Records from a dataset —
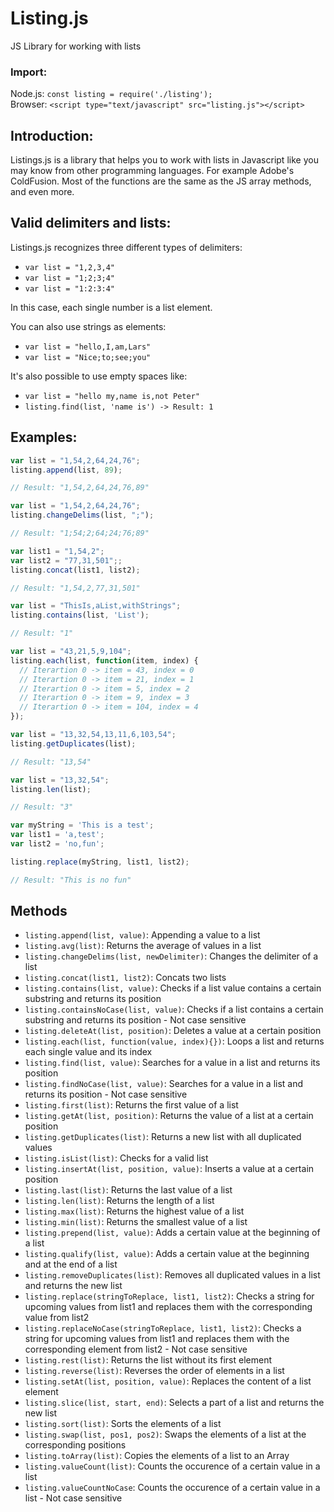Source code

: # Listing.js
JS Library for working with lists

### Import:
Node.js: ```const listing = require('./listing');``` <br/>
Browser: ```<script type="text/javascript" src="listing.js"></script>```


## Introduction:
Listings.js is a library that helps you to work with lists in Javascript like you may know from other programming languages. For example Adobe's ColdFusion. Most of the functions are the same as the JS array methods, and even more.

## Valid delimiters and lists:
Listings.js recognizes three different types of delimiters:
* ```var list = "1,2,3,4"```
* ```var list = "1;2;3;4"```
* ```var list = "1:2:3:4"```

In this case, each single number is a list element. <br/>

You can also use strings as elements:
* ```var list = "hello,I,am,Lars"```
* ```var list = "Nice;to;see;you"```

It's also possible to use empty spaces like:
* ```var list = "hello my,name is,not Peter"```
* ```listing.find(list, 'name is') -> Result: 1```

## Examples:
```javascript
var list = "1,54,2,64,24,76";
listing.append(list, 89);

// Result: "1,54,2,64,24,76,89"
```

```javascript
var list = "1,54,2,64,24,76";
listing.changeDelims(list, ";");

// Result: "1;54;2;64;24;76;89"
```

```javascript
var list1 = "1,54,2";
var list2 = "77,31,501";;
listing.concat(list1, list2);

// Result: "1,54,2,77,31,501"
```

```javascript
var list = "ThisIs,aList,withStrings";
listing.contains(list, 'List');

// Result: "1"
```

```javascript
var list = "43,21,5,9,104";
listing.each(list, function(item, index) {
  // Iterartion 0 -> item = 43, index = 0
  // Iterartion 0 -> item = 21, index = 1
  // Iterartion 0 -> item = 5, index = 2
  // Iterartion 0 -> item = 9, index = 3
  // Iterartion 0 -> item = 104, index = 4
});
```

```javascript
var list = "13,32,54,13,11,6,103,54";
listing.getDuplicates(list);

// Result: "13,54"
```

```javascript
var list = "13,32,54";
listing.len(list);

// Result: "3"
```

```javascript
var myString = 'This is a test';
var list1 = 'a,test';
var list2 = 'no,fun';

listing.replace(myString, list1, list2);

// Result: "This is no fun"
```

## Methods
* ```listing.append(list, value)```: Appending a value to a list
* ```listing.avg(list)```: Returns the average of values in a list
* ```listing.changeDelims(list, newDelimiter)```: Changes the delimiter of a list
* ```listing.concat(list1, list2)```: Concats two lists
* ```listing.contains(list, value)```: Checks if a list value contains a certain substring and returns its position
* ```listing.containsNoCase(list, value)```: Checks if a list contains a certain substring and returns its position - Not case sensitive
* ```listing.deleteAt(list, position)```: Deletes a value at a certain position
* ```listing.each(list, function(value, index){})```: Loops a list and returns each single value and its index
* ```listing.find(list, value)```: Searches for a value in a list and returns its position
* ```listing.findNoCase(list, value)```: Searches for a value in a list and returns its position - Not case sensitive
* ```listing.first(list)```: Returns the first value of a list
* ```listing.getAt(list, position)```: Returns the value of a list at a certain position
* ```listing.getDuplicates(list)```: Returns a new list with all duplicated values
* ```listing.isList(list)```: Checks for a valid list
* ```listing.insertAt(list, position, value)```: Inserts a value at a certain position
* ```listing.last(list)```: Returns the last value of a list
* ```listing.len(list)```: Returns the length of a list
* ```listing.max(list)```: Returns the highest value of a list
* ```listing.min(list)```: Returns the smallest value of a list
* ```listing.prepend(list, value)```: Adds a certain value at the beginning of a list
* ```listing.qualify(list, value)```: Adds a certain value at the beginning and at the end of a list
* ```listing.removeDuplicates(list)```: Removes all duplicated values in a list and returns the new list
* ```listing.replace(stringToReplace, list1, list2)```: Checks a string for upcoming values from list1 and replaces them with the corresponding value from list2
* ```listing.replaceNoCase(stringToReplace, list1, list2)```: Checks a string for upcoming values from list1 and replaces them with the corresponding element from list2 - Not case sensitive
* ```listing.rest(list)```: Returns the list without its first element
* ```listing.reverse(list)```: Reverses the order of elements in a list
* ```listing.setAt(list, position, value)```: Replaces the content of a list element
* ```listing.slice(list, start, end)```: Selects a part of a list and returns the new list
* ```listing.sort(list)```: Sorts the elements of a list
* ```listing.swap(list, pos1, pos2)```: Swaps the elements of a list at the corresponding positions
* ```listing.toArray(list)```: Copies the elements of a list to an Array
* ```listing.valueCount(list)```: Counts the occurence of a certain value in a list
* ```listing.valueCountNoCase```: Counts the occurence of a certain value in a list - Not case sensitive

About this task — Restate all of the data word for word and include no pictures.

Task output —
Source code

: # Listing.js
JS Library for working with lists

### Import:
Node.js: ```const listing = require('./listing');``` <br/>
Browser: ```<script type="text/javascript" src="listing.js"></script>```


## Introduction:
Listings.js is a library that helps you to work with lists in Javascript like you may know from other programming languages. For example Adobe's ColdFusion. Most of the functions are the same as the JS array methods, and even more.

## Valid delimiters and lists:
Listings.js recognizes three different types of delimiters:
* ```var list = "1,2,3,4"```
* ```var list = "1;2;3;4"```
* ```var list = "1:2:3:4"```

In this case, each single number is a list element. <br/>

You can also use strings as elements:
* ```var list = "hello,I,am,Lars"```
* ```var list = "Nice;to;see;you"```

It's also possible to use empty spaces like:
* ```var list = "hello my,name is,not Peter"```
* ```listing.find(list, 'name is') -> Result: 1```

## Examples:
```javascript
var list = "1,54,2,64,24,76";
listing.append(list, 89);

// Result: "1,54,2,64,24,76,89"
```

```javascript
var list = "1,54,2,64,24,76";
listing.changeDelims(list, ";");

// Result: "1;54;2;64;24;76;89"
```

```javascript
var list1 = "1,54,2";
var list2 = "77,31,501";;
listing.concat(list1, list2);

// Result: "1,54,2,77,31,501"
```

```javascript
var list = "ThisIs,aList,withStrings";
listing.contains(list, 'List');

// Result: "1"
```

```javascript
var list = "43,21,5,9,104";
listing.each(list, function(item, index) {
  // Iterartion 0 -> item = 43, index = 0
  // Iterartion 0 -> item = 21, index = 1
  // Iterartion 0 -> item = 5, index = 2
  // Iterartion 0 -> item = 9, index = 3
  // Iterartion 0 -> item = 104, index = 4
});
```

```javascript
var list = "13,32,54,13,11,6,103,54";
listing.getDuplicates(list);

// Result: "13,54"
```

```javascript
var list = "13,32,54";
listing.len(list);

// Result: "3"
```

```javascript
var myString = 'This is a test';
var list1 = 'a,test';
var list2 = 'no,fun';

listing.replace(myString, list1, list2);

// Result: "This is no fun"
```

## Methods
* ```listing.append(list, value)```: Appending a value to a list
* ```listing.avg(list)```: Returns the average of values in a list
* ```listing.changeDelims(list, newDelimiter)```: Changes the delimiter of a list
* ```listing.concat(list1, list2)```: Concats two lists
* ```listing.contains(list, value)```: Checks if a list value contains a certain substring and returns its position
* ```listing.containsNoCase(list, value)```: Checks if a list contains a certain substring and returns its position - Not case sensitive
* ```listing.deleteAt(list, position)```: Deletes a value at a certain position
* ```listing.each(list, function(value, index){})```: Loops a list and returns each single value and its index
* ```listing.find(list, value)```: Searches for a value in a list and returns its position
* ```listing.findNoCase(list, value)```: Searches for a value in a list and returns its position - Not case sensitive
* ```listing.first(list)```: Returns the first value of a list
* ```listing.getAt(list, position)```: Returns the value of a list at a certain position
* ```listing.getDuplicates(list)```: Returns a new list with all duplicated values
* ```listing.isList(list)```: Checks for a valid list
* ```listing.insertAt(list, position, value)```: Inserts a value at a certain position
* ```listing.last(list)```: Returns the last value of a list
* ```listing.len(list)```: Returns the length of a list
* ```listing.max(list)```: Returns the highest value of a list
* ```listing.min(list)```: Returns the smallest value of a list
* ```listing.prepend(list, value)```: Adds a certain value at the beginning of a list
* ```listing.qualify(list, value)```: Adds a certain value at the beginning and at the end of a list
* ```listing.removeDuplicates(list)```: Removes all duplicated values in a list and returns the new list
* ```listing.replace(stringToReplace, list1, list2)```: Checks a string for upcoming values from list1 and replaces them with the corresponding value from list2
* ```listing.replaceNoCase(stringToReplace, list1, list2)```: Checks a string for upcoming values from list1 and replaces them with the corresponding element from list2 - Not case sensitive
* ```listing.rest(list)```: Returns the list without its first element
* ```listing.reverse(list)```: Reverses the order of elements in a list
* ```listing.setAt(list, position, value)```: Replaces the content of a list element
* ```listing.slice(list, start, end)```: Selects a part of a list and returns the new list
* ```listing.sort(list)```: Sorts the elements of a list
* ```listing.swap(list, pos1, pos2)```: Swaps the elements of a list at the corresponding positions
* ```listing.toArray(list)```: Copies the elements of a list to an Array
* ```listing.valueCount(list)```: Counts the occurence of a certain value in a list
* ```listing.valueCountNoCase```: Counts the occurence of a certain value in a list - Not case sensitive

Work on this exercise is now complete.